## Task directions
I would like each line of the data that holds the word "payées" copied out.

## Record extracts

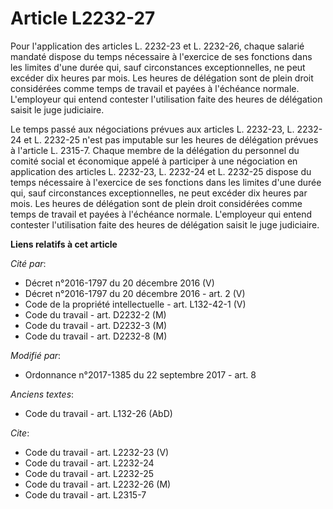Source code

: # Article L2232-27

Pour l'application des articles L. 2232-23 et L. 2232-26, chaque salarié mandaté dispose du temps nécessaire à l'exercice de
ses fonctions dans les limites d'une durée qui, sauf circonstances exceptionnelles, ne peut excéder dix heures par mois. Les
heures de délégation sont de plein droit considérées comme temps de travail et payées à l'échéance normale. L'employeur qui
entend contester l'utilisation faite des heures de délégation saisit le juge judiciaire. 

Le temps passé aux négociations prévues aux articles L. 2232-23, L. 2232-24 et L. 2232-25 n'est pas imputable sur les heures
de délégation prévues à l'article L. 2315-7. Chaque membre de la délégation du personnel du comité social et économique
appelé à participer à une négociation en application des articles L. 2232-23, L. 2232-24 et L. 2232-25 dispose du temps
nécessaire à l'exercice de ses fonctions dans les limites d'une durée qui, sauf circonstances exceptionnelles, ne peut
excéder dix heures par mois. Les heures de délégation sont de plein droit considérées comme temps de travail et payées à
l'échéance normale. L'employeur qui entend contester l'utilisation faite des heures de délégation saisit le juge judiciaire.

**Liens relatifs à cet article**

_Cité par_:

  - Décret n°2016-1797 du 20 décembre 2016 (V)
  - Décret n°2016-1797 du 20 décembre 2016 - art. 2 (V)
  - Code de la propriété intellectuelle - art. L132-42-1 (V)
  - Code du travail - art. D2232-2 (M)
  - Code du travail - art. D2232-3 (M)
  - Code du travail - art. D2232-8 (M)

_Modifié par_:

  - Ordonnance n°2017-1385 du 22 septembre 2017 - art. 8

_Anciens textes_:

  - Code du travail - art. L132-26 (AbD)

_Cite_:

  - Code du travail - art. L2232-23 (V)
  - Code du travail - art. L2232-24
  - Code du travail - art. L2232-25
  - Code du travail - art. L2232-26 (M)
  - Code du travail - art. L2315-7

## Answer box
heures de délégation sont de plein droit considérées comme temps de travail et payées à l'échéance normale. L'employeur qui
excéder dix heures par mois. Les heures de délégation sont de plein droit considérées comme temps de travail et payées à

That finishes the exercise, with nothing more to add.